[Records drawn from a dataset]

((

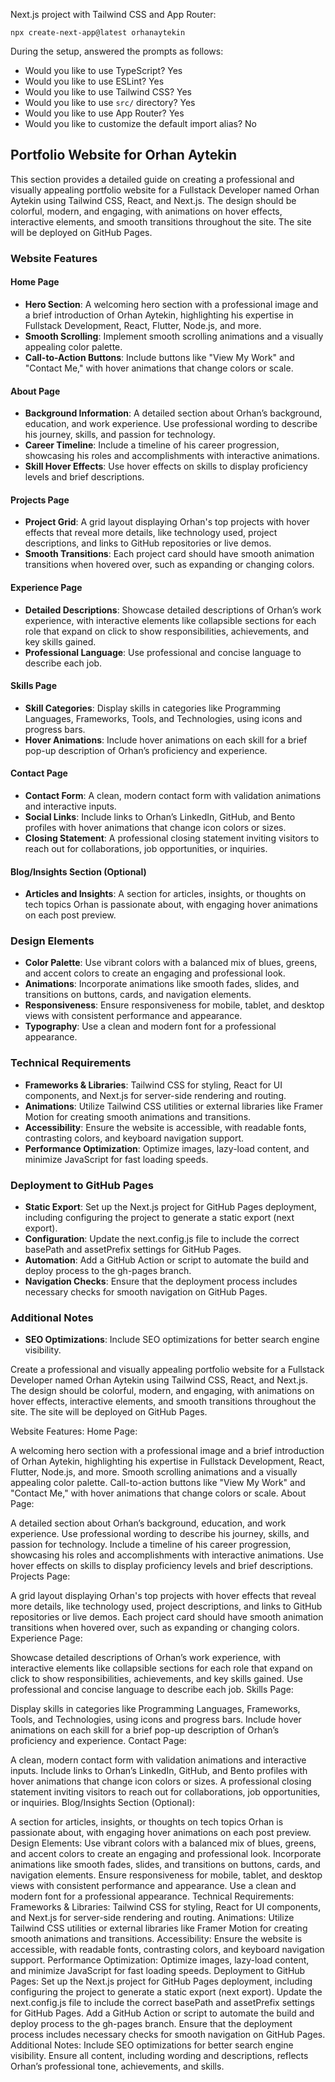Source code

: Next.js project with Tailwind CSS and App Router:
   ```
   npx create-next-app@latest orhanaytekin
   ```

During the setup, answered the prompts as follows:
   - Would you like to use TypeScript? Yes
   - Would you like to use ESLint? Yes
   - Would you like to use Tailwind CSS? Yes
   - Would you like to use `src/` directory? Yes
   - Would you like to use App Router? Yes
   - Would you like to customize the default import alias? No

## Portfolio Website for Orhan Aytekin

This section provides a detailed guide on creating a professional and visually appealing portfolio website for a Fullstack Developer named Orhan Aytekin using Tailwind CSS, React, and Next.js. The design should be colorful, modern, and engaging, with animations on hover effects, interactive elements, and smooth transitions throughout the site. The site will be deployed on GitHub Pages.

### Website Features

#### Home Page
- **Hero Section**: A welcoming hero section with a professional image and a brief introduction of Orhan Aytekin, highlighting his expertise in Fullstack Development, React, Flutter, Node.js, and more.
- **Smooth Scrolling**: Implement smooth scrolling animations and a visually appealing color palette.
- **Call-to-Action Buttons**: Include buttons like "View My Work" and "Contact Me," with hover animations that change colors or scale.

#### About Page
- **Background Information**: A detailed section about Orhan’s background, education, and work experience. Use professional wording to describe his journey, skills, and passion for technology.
- **Career Timeline**: Include a timeline of his career progression, showcasing his roles and accomplishments with interactive animations.
- **Skill Hover Effects**: Use hover effects on skills to display proficiency levels and brief descriptions.

#### Projects Page
- **Project Grid**: A grid layout displaying Orhan's top projects with hover effects that reveal more details, like technology used, project descriptions, and links to GitHub repositories or live demos.
- **Smooth Transitions**: Each project card should have smooth animation transitions when hovered over, such as expanding or changing colors.

#### Experience Page
- **Detailed Descriptions**: Showcase detailed descriptions of Orhan’s work experience, with interactive elements like collapsible sections for each role that expand on click to show responsibilities, achievements, and key skills gained.
- **Professional Language**: Use professional and concise language to describe each job.

#### Skills Page
- **Skill Categories**: Display skills in categories like Programming Languages, Frameworks, Tools, and Technologies, using icons and progress bars.
- **Hover Animations**: Include hover animations on each skill for a brief pop-up description of Orhan’s proficiency and experience.

#### Contact Page
- **Contact Form**: A clean, modern contact form with validation animations and interactive inputs.
- **Social Links**: Include links to Orhan’s LinkedIn, GitHub, and Bento profiles with hover animations that change icon colors or sizes.
- **Closing Statement**: A professional closing statement inviting visitors to reach out for collaborations, job opportunities, or inquiries.

#### Blog/Insights Section (Optional)
- **Articles and Insights**: A section for articles, insights, or thoughts on tech topics Orhan is passionate about, with engaging hover animations on each post preview.

### Design Elements
- **Color Palette**: Use vibrant colors with a balanced mix of blues, greens, and accent colors to create an engaging and professional look.
- **Animations**: Incorporate animations like smooth fades, slides, and transitions on buttons, cards, and navigation elements.
- **Responsiveness**: Ensure responsiveness for mobile, tablet, and desktop views with consistent performance and appearance.
- **Typography**: Use a clean and modern font for a professional appearance.

### Technical Requirements
- **Frameworks & Libraries**: Tailwind CSS for styling, React for UI components, and Next.js for server-side rendering and routing.
- **Animations**: Utilize Tailwind CSS utilities or external libraries like Framer Motion for creating smooth animations and transitions.
- **Accessibility**: Ensure the website is accessible, with readable fonts, contrasting colors, and keyboard navigation support.
- **Performance Optimization**: Optimize images, lazy-load content, and minimize JavaScript for fast loading speeds.

### Deployment to GitHub Pages
- **Static Export**: Set up the Next.js project for GitHub Pages deployment, including configuring the project to generate a static export (next export).
- **Configuration**: Update the next.config.js file to include the correct basePath and assetPrefix settings for GitHub Pages.
- **Automation**: Add a GitHub Action or script to automate the build and deploy process to the gh-pages branch.
- **Navigation Checks**: Ensure that the deployment process includes necessary checks for smooth navigation on GitHub Pages.

### Additional Notes
- **SEO Optimizations**: Include SEO optimizations for better search engine visibility.

Create a professional and visually appealing portfolio website for a Fullstack Developer named Orhan Aytekin using Tailwind CSS, React, and Next.js. The design should be colorful, modern, and engaging, with animations on hover effects, interactive elements, and smooth transitions throughout the site. The site will be deployed on GitHub Pages.

Website Features:
Home Page:

A welcoming hero section with a professional image and a brief introduction of Orhan Aytekin, highlighting his expertise in Fullstack Development, React, Flutter, Node.js, and more.
Smooth scrolling animations and a visually appealing color palette.
Call-to-action buttons like "View My Work" and "Contact Me," with hover animations that change colors or scale.
About Page:

A detailed section about Orhan’s background, education, and work experience. Use professional wording to describe his journey, skills, and passion for technology.
Include a timeline of his career progression, showcasing his roles and accomplishments with interactive animations.
Use hover effects on skills to display proficiency levels and brief descriptions.
Projects Page:

A grid layout displaying Orhan's top projects with hover effects that reveal more details, like technology used, project descriptions, and links to GitHub repositories or live demos.
Each project card should have smooth animation transitions when hovered over, such as expanding or changing colors.
Experience Page:

Showcase detailed descriptions of Orhan’s work experience, with interactive elements like collapsible sections for each role that expand on click to show responsibilities, achievements, and key skills gained.
Use professional and concise language to describe each job.
Skills Page:

Display skills in categories like Programming Languages, Frameworks, Tools, and Technologies, using icons and progress bars.
Include hover animations on each skill for a brief pop-up description of Orhan’s proficiency and experience.
Contact Page:

A clean, modern contact form with validation animations and interactive inputs.
Include links to Orhan’s LinkedIn, GitHub, and Bento profiles with hover animations that change icon colors or sizes.
A professional closing statement inviting visitors to reach out for collaborations, job opportunities, or inquiries.
Blog/Insights Section (Optional):

A section for articles, insights, or thoughts on tech topics Orhan is passionate about, with engaging hover animations on each post preview.
Design Elements:
Use vibrant colors with a balanced mix of blues, greens, and accent colors to create an engaging and professional look.
Incorporate animations like smooth fades, slides, and transitions on buttons, cards, and navigation elements.
Ensure responsiveness for mobile, tablet, and desktop views with consistent performance and appearance.
Use a clean and modern font for a professional appearance.
Technical Requirements:
Frameworks & Libraries: Tailwind CSS for styling, React for UI components, and Next.js for server-side rendering and routing.
Animations: Utilize Tailwind CSS utilities or external libraries like Framer Motion for creating smooth animations and transitions.
Accessibility: Ensure the website is accessible, with readable fonts, contrasting colors, and keyboard navigation support.
Performance Optimization: Optimize images, lazy-load content, and minimize JavaScript for fast loading speeds.
Deployment to GitHub Pages:
Set up the Next.js project for GitHub Pages deployment, including configuring the project to generate a static export (next export).
Update the next.config.js file to include the correct basePath and assetPrefix settings for GitHub Pages.
Add a GitHub Action or script to automate the build and deploy process to the gh-pages branch.
Ensure that the deployment process includes necessary checks for smooth navigation on GitHub Pages.
Additional Notes:
Include SEO optimizations for better search engine visibility.
Ensure all content, including wording and descriptions, reflects Orhan’s professional tone, achievements, and skills.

))

EXERCISE OBJECTIVE: The reply should consist solely of the lines above from the one that has "- **Detailed Descriptions**: Showcase" through the one that has "#### Skills Page", reproduced exactly.

ANSWER SECTION:
- **Detailed Descriptions**: Showcase detailed descriptions of Orhan’s work experience, with interactive elements like collapsible sections for each role that expand on click to show responsibilities, achievements, and key skills gained.
- **Professional Language**: Use professional and concise language to describe each job.

#### Skills Page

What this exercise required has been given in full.